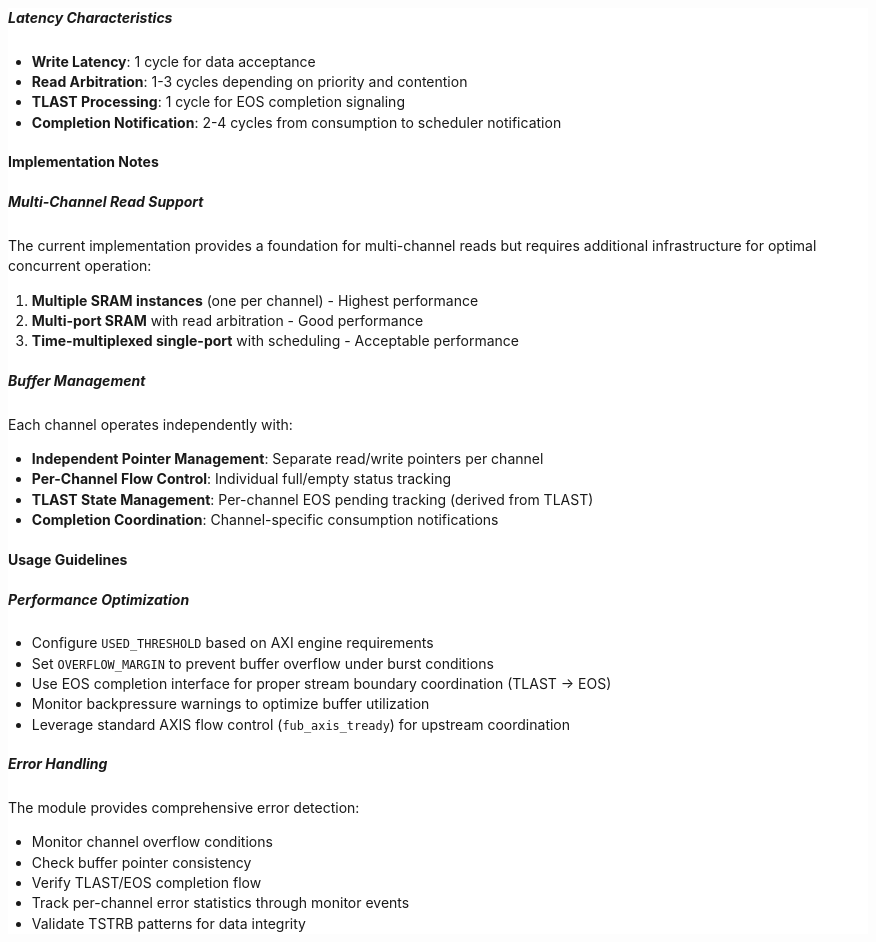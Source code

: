 ##### Latency Characteristics
- **Write Latency**: 1 cycle for data acceptance
- **Read Arbitration**: 1-3 cycles depending on priority and contention
- **TLAST Processing**: 1 cycle for EOS completion signaling
- **Completion Notification**: 2-4 cycles from consumption to scheduler notification

#### Implementation Notes

##### Multi-Channel Read Support

The current implementation provides a foundation for multi-channel reads but requires additional infrastructure for optimal concurrent operation:

1. **Multiple SRAM instances** (one per channel) - Highest performance
2. **Multi-port SRAM** with read arbitration - Good performance  
3. **Time-multiplexed single-port** with scheduling - Acceptable performance

##### Buffer Management

Each channel operates independently with:
- **Independent Pointer Management**: Separate read/write pointers per channel
- **Per-Channel Flow Control**: Individual full/empty status tracking
- **TLAST State Management**: Per-channel EOS pending tracking (derived from TLAST)
- **Completion Coordination**: Channel-specific consumption notifications

#### Usage Guidelines

##### Performance Optimization

- Configure `USED_THRESHOLD` based on AXI engine requirements
- Set `OVERFLOW_MARGIN` to prevent buffer overflow under burst conditions
- Use EOS completion interface for proper stream boundary coordination (TLAST -> EOS)
- Monitor backpressure warnings to optimize buffer utilization
- Leverage standard AXIS flow control (`fub_axis_tready`) for upstream coordination

##### Error Handling

The module provides comprehensive error detection:
- Monitor channel overflow conditions
- Check buffer pointer consistency
- Verify TLAST/EOS completion flow
- Track per-channel error statistics through monitor events
- Validate TSTRB patterns for data integrity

Exercise details
Pictures must not appear in the copy, and every record must be restated word for word.

Response to this task
Source code

: ##### Latency Characteristics
- **Write Latency**: 1 cycle for data acceptance
- **Read Arbitration**: 1-3 cycles depending on priority and contention
- **TLAST Processing**: 1 cycle for EOS completion signaling
- **Completion Notification**: 2-4 cycles from consumption to scheduler notification

#### Implementation Notes

##### Multi-Channel Read Support

The current implementation provides a foundation for multi-channel reads but requires additional infrastructure for optimal concurrent operation:

1. **Multiple SRAM instances** (one per channel) - Highest performance
2. **Multi-port SRAM** with read arbitration - Good performance  
3. **Time-multiplexed single-port** with scheduling - Acceptable performance

##### Buffer Management

Each channel operates independently with:
- **Independent Pointer Management**: Separate read/write pointers per channel
- **Per-Channel Flow Control**: Individual full/empty status tracking
- **TLAST State Management**: Per-channel EOS pending tracking (derived from TLAST)
- **Completion Coordination**: Channel-specific consumption notifications

#### Usage Guidelines

##### Performance Optimization

- Configure `USED_THRESHOLD` based on AXI engine requirements
- Set `OVERFLOW_MARGIN` to prevent buffer overflow under burst conditions
- Use EOS completion interface for proper stream boundary coordination (TLAST -> EOS)
- Monitor backpressure warnings to optimize buffer utilization
- Leverage standard AXIS flow control (`fub_axis_tready`) for upstream coordination

##### Error Handling

The module provides comprehensive error detection:
- Monitor channel overflow conditions
- Check buffer pointer consistency
- Verify TLAST/EOS completion flow
- Track per-channel error statistics through monitor events
- Validate TSTRB patterns for data integrity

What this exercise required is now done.